• [Problem]
Check each line of the listing, and copy it if it contains the word "double".

• [Records to process]
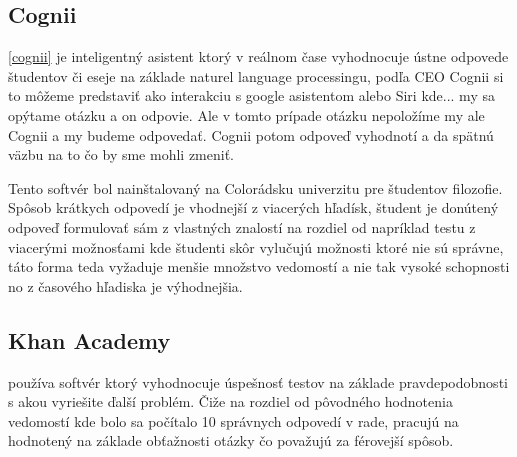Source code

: \documentclass[10pt,oneside,slovak,a4paper]{article}
\begin{document}

\subsection{Cognii}
\ref{cognii}
je inteligentný asistent ktorý v reálnom čase vyhodnocuje ústne odpovede študentov či eseje na základe naturel language processingu, podľa CEO Cognii si to môžeme predstaviť ako interakciu s google asistentom alebo Siri kde... my sa opýtame otázku a on odpovie. Ale v tomto prípade otázku nepoložíme my ale Cognii a my budeme odpovedať. Cognii potom odpoveď vyhodnotí a da spätnú väzbu na to čo by sme mohli zmeniť. 

Tento softvér bol nainštalovaný na Colorádsku univerzitu pre študentov filozofie. 
Spôsob krátkych odpovedí je vhodnejší z viacerých hľadísk, študent je donútený odpoveď formulovať sám z vlastných znalostí na rozdiel od napríklad testu z viacerými možnosťami kde študenti skôr vylučujú možnosti ktoré nie sú správne, táto forma  teda vyžaduje menšie množstvo vedomostí a nie tak vysoké schopnosti no z časového hľadiska je výhodnejšia.


\subsection{Khan Academy}
používa softvér ktorý vyhodnocuje úspešnosť testov na základe pravdepodobnosti s akou vyriešite ďalší problém.  Čiže na rozdiel od pôvodného hodnotenia vedomostí kde bolo sa počítalo 10 správnych odpovedí v rade, pracujú na hodnotený na základe obťažnosti otázky čo považujú za férovejší spôsob.\label{khan_academy_learning}
\end{document}
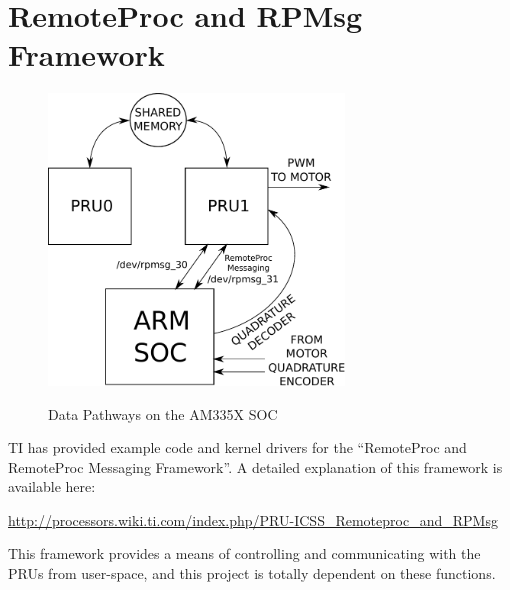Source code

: %
%
%

\chapter{RemoteProc and RPMsg Framework}

\begin{figure}[h]
	\centering
    \includegraphics[width=0.7\textwidth]{diagrams/soc_system}
	\centering\bfseries
	\caption{Data Pathways on the AM335X SOC}
\end{figure}

TI has provided example code and kernel drivers for the ``RemoteProc and RemoteProc Messaging Framework''.  A detailed explanation of this framework is available here:

\url{http://processors.wiki.ti.com/index.php/PRU-ICSS_Remoteproc_and_RPMsg}

This framework provides a means of controlling and communicating with the PRUs from user-space, and this project is totally dependent on these functions.

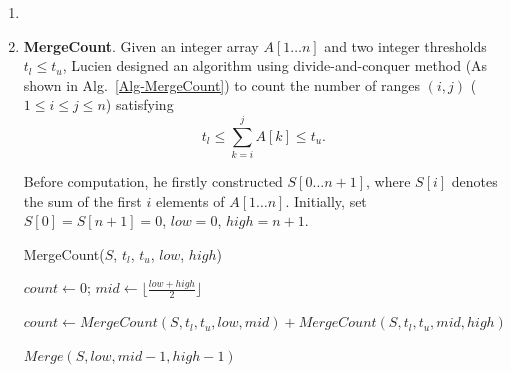 \documentclass[12pt,a4paper]{article}
\makeatletter
\newtheorem*{solution}{Solution}
\theoremstyle{definition}
\renewenvironment{solution}[1][Solution] {\par\pushQED{\qed}\normalfont\topsep6\p@\@plus6\p@\relax\trivlist\item[\hskip\labelsep\bfseries#1\@addpunct{.}]\ignorespaces}{\popQED\endtrivlist\@endpefalse} \makeatother
\makeatother
\begin{document}
\begin{enumerate}
\begin{solution}
    \end{solution}
    
    
    

    \item
    \textbf{MergeCount}. Given an integer array $A[1 \ldots n]$ and two integer thresholds $t_l \le t_u$, Lucien designed an algorithm using divide-and-conquer method (As shown in Alg.~\ref{Alg-MergeCount}) to count the number of ranges $(i,j)$ ($1 \leq i \leq j \leq n$) satisfying
    \begin{equation}\label{Eqn-MergeCount}
    t_l \leq \sum_{k=i}^{j}{A[k]} \leq t_u.
    \end{equation}

    Before computation, he firstly constructed $S[0 \ldots n+1]$, where $S[i]$ denotes the sum of the first $i$ elements of $A[1 \ldots n]$. Initially, set $S[0]=S[n+1]=0$, $low=0$, $high=n+1$.

\begin{minipage}[t]{0.90\textwidth}
	\begin{algorithm}[H]
		\BlankLine
		\caption{MergeCount($S$, $t_l$, $t_u$, $low$, $high$)}
		\label{Alg-MergeCount}
		
		$count \leftarrow 0$; $mid\leftarrow \lfloor \frac{low+high}{2} \rfloor$\;
		
		
		$count\leftarrow MergeCount(S, t_l, t_u, low, mid)+ MergeCount(S, t_l, t_u, mid, high)$\;
		
		$Merge(S,low,mid-1,high-1)$  
		

\end{algorithm}
\end{minipage}
\end{enumerate}
\end{document}
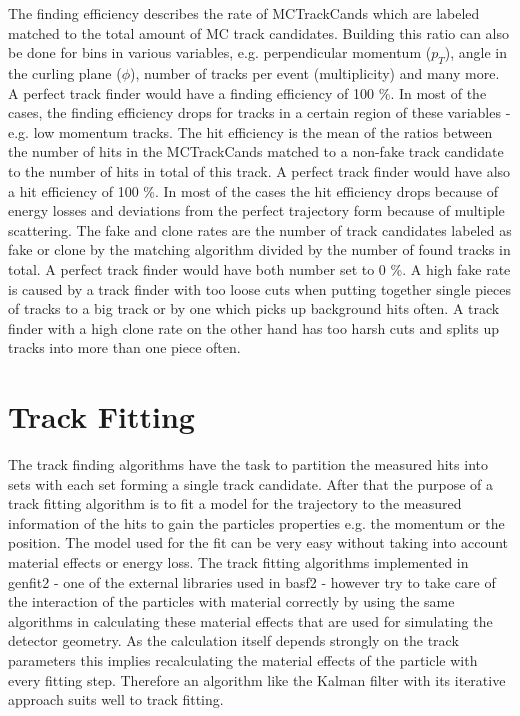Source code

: The finding efficiency describes the rate of MCTrackCands which are labeled matched to the total amount of MC track candidates. Building this ratio can also be done for bins in various variables, e.g. perpendicular momentum ($p_T$), angle in the curling plane ($\phi$), number of tracks per event (multiplicity) and many more. A perfect track finder would have a finding efficiency of 100 \%. In most of the cases, the finding efficiency drops for tracks in a certain region of these variables - e.g. low momentum tracks.
The hit efficiency is the mean of the ratios between the number of hits in the MCTrackCands matched to a non-fake track candidate to the number of hits in total of this track. A perfect track finder would have also a hit efficiency of 100 \%. In most of the cases the hit efficiency drops because of energy losses and deviations from the perfect trajectory form because of multiple scattering.
The fake and clone rates are the number of track candidates labeled as fake or clone by the matching algorithm divided by the number of found tracks in total. A perfect track finder would have both number set to 0 \%. A high fake rate is caused by a track finder with too loose cuts when putting together single pieces of tracks to a big track or by one which picks up background hits often. A track finder with a high clone rate on the other hand has too harsh cuts and splits up tracks into more than one piece often.

\section{Track Fitting} \label{section-fitting}

The track finding algorithms have the task to partition the measured hits into sets with each set forming a single track candidate. After that the purpose of a track fitting algorithm is to fit a model for the trajectory to the measured information of the hits to gain the particles properties e.g. the momentum or the position. The model used for the fit can be very easy without taking into account material effects or energy loss. The track fitting algorithms implemented in genfit2 - one of the external libraries used in basf2 - however try to take care of the interaction of the particles with material correctly by using the same algorithms in calculating these material effects that are used for simulating the detector geometry. As the calculation itself depends strongly on the track parameters this implies recalculating the material effects of the particle with every fitting step. Therefore an algorithm like the Kalman filter with its iterative approach suits well to track fitting.

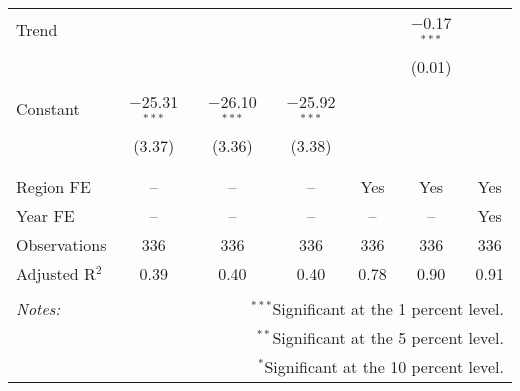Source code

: \documentclass[10pt]{article}
\begin{document}
\begin{table}[!htbp]
\begin{tabular}{@{\extracolsep{5pt}}lcccccc}
 Trend &  &  &  &  & $-$0.17$^{***}$ &  \\ 
  &  &  &  &  & (0.01) &  \\ 
  & & & & & & \\ 
 Constant & $-$25.31$^{***}$ & $-$26.10$^{***}$ & $-$25.92$^{***}$ &  &  &  \\ 
  & (3.37) & (3.36) & (3.38) &  &  &  \\ 
  & & & & & & \\ 
\hline \\[-1.8ex] 
Region FE & -- & -- & -- & Yes & Yes & Yes \\ 
Year FE & -- & -- & -- & -- & -- & Yes \\ 
Observations & 336 & 336 & 336 & 336 & 336 & 336 \\ 
Adjusted R$^{2}$ & 0.39 & 0.40 & 0.40 & 0.78 & 0.90 & 0.91 \\ 
\hline 
\hline \\[-1.8ex] 
\textit{Notes:} & \multicolumn{6}{r}{$^{***}$Significant at the 1 percent level.} \\ 
 & \multicolumn{6}{r}{$^{**}$Significant at the 5 percent level.} \\ 
 & \multicolumn{6}{r}{$^{*}$Significant at the 10 percent level.} \\ 
\end{tabular} 
\end{table} 
\end{document}
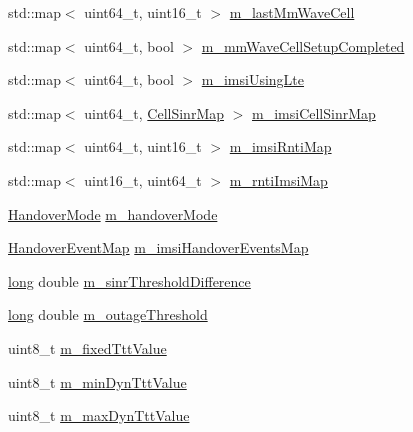 \begin{DoxyCompactItemize}
\item 
std\+::map$<$ uint64\+\_\+t, uint16\+\_\+t $>$ \hyperlink{classns3_1_1LteEnbRrc_a0d7b04f0383b0dc3f6a7360b87cbaeee}{m\+\_\+last\+Mm\+Wave\+Cell}
\item 
std\+::map$<$ uint64\+\_\+t, bool $>$ \hyperlink{classns3_1_1LteEnbRrc_ad19d6f4c123115e1d13e34609781ab20}{m\+\_\+mm\+Wave\+Cell\+Setup\+Completed}
\item 
std\+::map$<$ uint64\+\_\+t, bool $>$ \hyperlink{classns3_1_1LteEnbRrc_a99427e888b10d095491e72bf062511db}{m\+\_\+imsi\+Using\+Lte}
\item 
std\+::map$<$ uint64\+\_\+t, \hyperlink{namespacens3_a1a41652a34d3ad5a6fb5d9a0f57e29f8}{Cell\+Sinr\+Map} $>$ \hyperlink{classns3_1_1LteEnbRrc_a72b3ce5c1f8495e96bfc0f384ecf3a96}{m\+\_\+imsi\+Cell\+Sinr\+Map}
\item 
std\+::map$<$ uint64\+\_\+t, uint16\+\_\+t $>$ \hyperlink{classns3_1_1LteEnbRrc_a62fdfad7c92cc5e477bf345e372f954e}{m\+\_\+imsi\+Rnti\+Map}
\item 
std\+::map$<$ uint16\+\_\+t, uint64\+\_\+t $>$ \hyperlink{classns3_1_1LteEnbRrc_aef2cb4b08656331de9edc343095eb2b6}{m\+\_\+rnti\+Imsi\+Map}
\item 
\hyperlink{classns3_1_1LteEnbRrc_a92c80910218354db2ad7ac531f896c94}{Handover\+Mode} \hyperlink{classns3_1_1LteEnbRrc_aa68424e6be8a396baf7fbad34e4dde06}{m\+\_\+handover\+Mode}
\item 
\hyperlink{classns3_1_1LteEnbRrc_a339e378e7ccb6a59a9b32c673e453036}{Handover\+Event\+Map} \hyperlink{classns3_1_1LteEnbRrc_a6f703158e9a4ceaccbd1c5df7f5b0ba1}{m\+\_\+imsi\+Handover\+Events\+Map}
\item 
\hyperlink{generate__test__data__lte__sinr_8m_a0eab6be67e93c3411f7a8b53cc297285}{long} double \hyperlink{classns3_1_1LteEnbRrc_aef56a65c644f6ed3c5f28a540ded624f}{m\+\_\+sinr\+Threshold\+Difference}
\item 
\hyperlink{generate__test__data__lte__sinr_8m_a0eab6be67e93c3411f7a8b53cc297285}{long} double \hyperlink{classns3_1_1LteEnbRrc_adf505b71799b8dbd81372695f14a0716}{m\+\_\+outage\+Threshold}
\item 
uint8\+\_\+t \hyperlink{classns3_1_1LteEnbRrc_aa71134df59929e78ccfa621bfadd3414}{m\+\_\+fixed\+Ttt\+Value}
\item 
uint8\+\_\+t \hyperlink{classns3_1_1LteEnbRrc_a76d3b1fbe9168d1e581e709085ff7958}{m\+\_\+min\+Dyn\+Ttt\+Value}
\item 
uint8\+\_\+t \hyperlink{classns3_1_1LteEnbRrc_a79683e5ba7b9fff045f36e4bb5afce3a}{m\+\_\+max\+Dyn\+Ttt\+Value}

\end{DoxyCompactItemize}
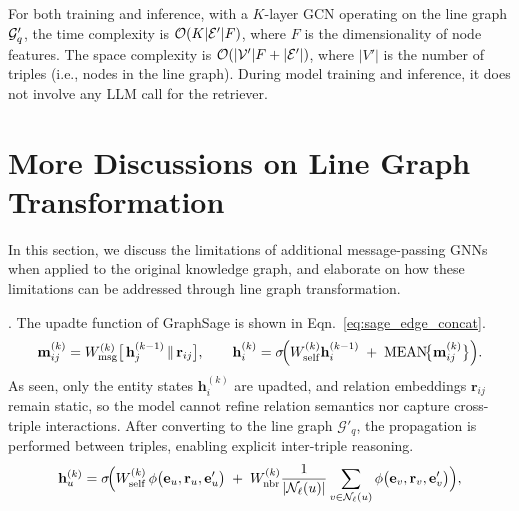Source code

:  For both training and inference, with a $K$-layer GCN operating on the line graph $\mcal{G}_q'$, the time complexity is $\mathcal{O}(K|\mcal{E}'| F)$, where $F$ is the dimensionality of node features. The space complexity is $\mathcal{O}(|\mcal{V}'|F + |\mcal{E}'|)$, where $|V'|$ is the number of triples (i.e., nodes in the line graph). During model training and inference, it does not involve any LLM call for the retriever. 

\section{More Discussions on Line Graph Transformation}
\label{discuss_graph_trasnform}
In this section, we discuss the limitations of additional message-passing GNNs when applied to the original knowledge graph, and elaborate on how these limitations can be addressed through line graph transformation.

. The upadte function of GraphSage is shown in Eqn.~\ref{eq:sage_edge_concat}. 
\begin{equation}\label{eq:sage_edge_concat}
  \mathbf m_{ij}^{(k)}
    = W_{\text{msg}}^{(k)}
      \bigl[\,
        \mathbf h_j^{(k-1)} \,\Vert\, \mathbf r_{ij}
      \bigr],
  \qquad
  \mathbf h_i^{(k)}
    = \sigma\!\Bigl(
        W_{\text{self}}^{(k)}\mathbf h_i^{(k-1)}
        \;+\;
        \mathrm{MEAN}\!\bigl\{
          \mathbf m_{ij}^{(k)}
        \bigr\}
      \Bigr).
\end{equation}
As seen, only the entity states $\mathbf h_i^{(k)}$ are upadted, and relation embeddings $\mathbf r_{ij}$ remain static, so the model cannot refine relation semantics nor capture cross-triple interactions. 
After converting to the line graph $\mathcal G'_q$, the propagation is performed between triples, enabling explicit inter-triple reasoning.
\begin{equation}\label{eq:sage_line_concat}
  \mathbf h_u^{(k)}
    = \sigma\!\Bigl(
        W_{\text{self}}^{(k)}
        \,\phi\bigl(\mathbf e_u,\mathbf r_u,\mathbf e_u'\bigr)
        \;+\;
        W_{\text{nbr}}^{(k)}
        \frac{1}{|\mathcal N_\ell(u)|}
        \sum_{v\in\mathcal N_\ell(u)}
          \phi\bigl(\mathbf e_v,\mathbf r_v,\mathbf e_v'\bigr)
      \Bigr),
\end{equation}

• [Task solution]
\hyperlink{generate__test__data__lte__sinr_8m_a0eab6be67e93c3411f7a8b53cc297285}{long} double \hyperlink{classns3_1_1LteEnbRrc_aef56a65c644f6ed3c5f28a540ded624f}{m\+\_\+sinr\+Threshold\+Difference}
\hyperlink{generate__test__data__lte__sinr_8m_a0eab6be67e93c3411f7a8b53cc297285}{long} double \hyperlink{classns3_1_1LteEnbRrc_adf505b71799b8dbd81372695f14a0716}{m\+\_\+outage\+Threshold}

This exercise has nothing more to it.